Duff J, Meyer F B, Ilstrup D M, Laws E R, Schleck C D, Scheithauer B W
Department of Neurosurgery, Mayo Clinic, Rochester, Minnesota 55905, USA.
Neurosurgery. 2000 Feb;46(2):291-302; discussion 302-5. doi: 10.1097/00006123-200002000-00007.
This retrospective study critically analyzed the long-term functional outcomes and tumor recurrence rates for surgically treated craniopharyngiomas.
This study used an outcome classification system that included functioning vision, independent versus dependent living, Karnofsky Performance Scale scores, academic levels, work status, and psychological status. Tumor recurrence rates were analyzed with respect to the extent of surgical resection and adjunctive radiotherapy.
For 121 patients, with a mean follow-up period of 10 years, the overall "good outcome" rate was 60.3%. Factors associated with poor outcomes included lethargy at presentation, visual deterioration, papilledema, tumor calcification, hydrocephalus, and tumor adhesiveness at surgery. Gross total resection was associated with good outcomes (P = 0.017) and decreased risk of recurrence (P = 0.024). Subtotal resection was associated with increased risk of tumor recurrence (P = 0.0235). The highest risk of recurrence was in the subtotal resection/no radiation group (P = 0.0001). There were no differences in outcomes or recurrence rates between pediatric and adult patients. There were also no differences in outcomes or recurrence rates between papillary and adamantinous tumors. Approximately one-third of patients exhibited morbid obesity, and permanent diabetes insipidus was observed for 25 patients.
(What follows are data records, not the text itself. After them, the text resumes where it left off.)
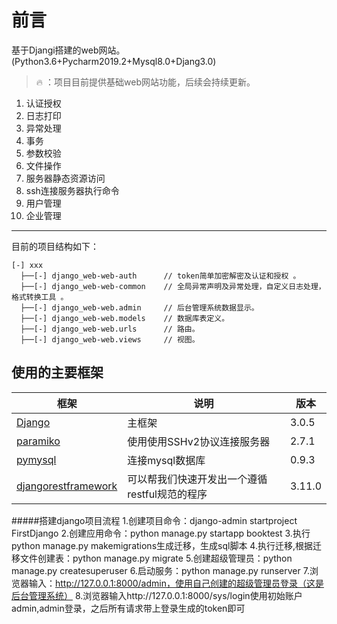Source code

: # 前言

基于Djangi搭建的web网站。(Python3.6+Pycharm2019.2+Mysql8.0+Djang3.0)

> 🔥 ：项目目前提供基础web网站功能，后续会持续更新。

1. 认证授权
2. 日志打印
3. 异常处理
4. 事务
5. 参数校验
6. 文件操作
7. 服务器静态资源访问
8. ssh连接服务器执行命令
9. 用户管理
9. 企业管理
-------

目前的项目结构如下：

```
[-] xxx
  ├──[-] django_web-web-auth      // token简单加密解密及认证和授权 。
  ├──[-] django_web-web-common    // 全局异常声明及异常处理，自定义日志处理，格式转换工具 。
  ├──[-] django_web-web.admin     // 后台管理系统数据显示。
  ├──[-] django_web-web.models    // 数据库表定义。
  ├──[-] django_web-web.urls      // 路由。
  ├──[-] django_web-web.views     // 视图。
```

## 使用的主要框架
| 框架 | 说明 |  版本 |
| --- | --- | --- |
| [Django](https://www.djangoproject.com/) | 主框架 | 3.0.5 |
| [paramiko](http://www.paramiko.org/) | 使用使用SSHv2协议连接服务器 | 2.7.1 |
| [pymysql](https://pypi.org/project/PyMySQL/) | 连接mysql数据库 | 0.9.3 |
| [djangorestframework](https://www.django-rest-framework.org/) | 可以帮我们快速开发出一个遵循restful规范的程序 | 3.11.0 |

#####搭建django项目流程
    1.创建项目命令：django-admin startproject FirstDjango
    2.创建应用命令：python manage.py startapp booktest
    3.执行python manage.py makemigrations生成迁移，生成sql脚本
    4.执行迁移,根据迁移文件创建表：python manage.py migrate
    5.创建超级管理员：python manage.py createsuperuser
    6.启动服务：python manage.py runserver
    7.浏览器输入：http://127.0.0.1:8000/admin，使用自己创建的超级管理员登录（这是后台管理系统）
    8.浏览器输入http://127.0.0.1:8000/sys/login使用初始账户admin,admin登录，之后所有请求带上登录生成的token即可

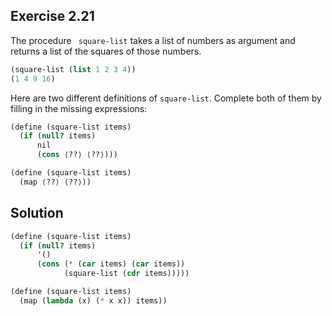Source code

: ## Exercise 2.21

The procedure ` square-list` takes a list of numbers as argument and returns a list of the squares of those numbers.

```scheme
(square-list (list 1 2 3 4))
(1 4 9 16)
```

Here are two different definitions of `square-list`. Complete both of them by filling in the missing expressions:

```scheme
(define (square-list items)
  (if (null? items)
      nil
      (cons ⟨??⟩ ⟨??⟩)))

(define (square-list items)
  (map ⟨??⟩ ⟨??⟩))
```

## Solution

```scheme
(define (square-list items)
  (if (null? items)
      '()
      (cons (* (car items) (car items))
            (square-list (cdr items)))))
```

```scheme
(define (square-list items)
  (map (lambda (x) (* x x)) items))
```

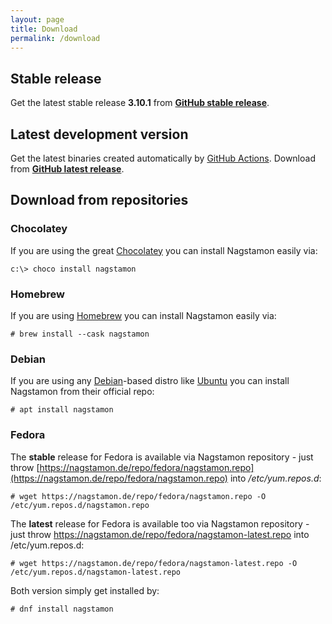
 ```yaml
---
layout: page
title: Download
permalink: /download
---
```


## Stable release

Get the latest stable release **3.10.1** from **[GitHub stable release](https://github.com/HenriWahl/Nagstamon/releases/tag/v3.10.1)**.

## Latest development version

Get the latest binaries created automatically by [GitHub Actions](https://github.com/features/actions). Download from **[GitHub latest release](https://github.com/HenriWahl/Nagstamon/releases/tag/latest)**.

## Download from repositories

### Chocolatey

If you are using the great [Chocolatey](https://chocolatey.org) you can install Nagstamon easily via:

```terminal
c:\> choco install nagstamon
```

### Homebrew

If you are using [Homebrew](https://brew.sh) you can install Nagstamon easily via:

```terminal
# brew install --cask nagstamon
```

### Debian

If you are using any [Debian](https://www.debian.org)-based distro like [Ubuntu](https://www.ubuntu.com) you can install Nagstamon from their official repo:

```terminal
# apt install nagstamon
```

### Fedora

The **stable** release for Fedora is available via Nagstamon repository - just throw [https://nagstamon.de/repo/fedora/nagstamon.repo](https://nagstamon.de/repo/fedora/nagstamon.repo) into _/etc/yum.repos.d_:

```terminal
# wget https://nagstamon.de/repo/fedora/nagstamon.repo -O /etc/yum.repos.d/nagstamon.repo
```

The **latest** release for Fedora is available too via Nagstamon repository - just throw https://nagstamon.de/repo/fedora/nagstamon-latest.repo into /etc/yum.repos.d:

```terminal
# wget https://nagstamon.de/repo/fedora/nagstamon-latest.repo -O /etc/yum.repos.d/nagstamon-latest.repo
```

Both version simply get installed by:

```terminal
# dnf install nagstamon
```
A rigorous evaluation of outcomes for tumors such as craniopharyngiomas must consider not only the extent of resection, as judged by postoperative imaging, but also the long-term physical, intellectual, and psychological functioning of the patients.
本回顾性研究对经手术治疗的颅咽管瘤的长期功能结局和肿瘤复发率进行了批判性分析。
本研究使用了一种结局分类系统,包括视力功能、独立生活与依赖生活、卡氏功能状态评分、学业水平、工作状态和心理状态。根据手术切除范围和辅助放疗情况分析肿瘤复发率。
121例患者的平均随访期为10年,总体“良好结局”率为60.3%。与不良结局相关的因素包括就诊时嗜睡、视力恶化、视乳头水肿、肿瘤钙化、脑积水以及手术时肿瘤粘连。全切除与良好结局相关(P = 0.017)且复发风险降低(P = 0.024)。次全切除与肿瘤复发风险增加相关(P = 0.0235)。复发风险最高的是次全切除/未放疗组(P = 0.0001)。儿童和成年患者在结局或复发率方面无差异。乳头型和造釉型肿瘤在结局或复发率方面也无差异。约三分之一的患者出现病态肥胖,25例患者出现永久性尿崩症。
对颅咽管瘤等肿瘤结局的严格评估不仅要考虑术后影像学判断的切除范围,还要考虑患者的长期身体、智力和心理功能。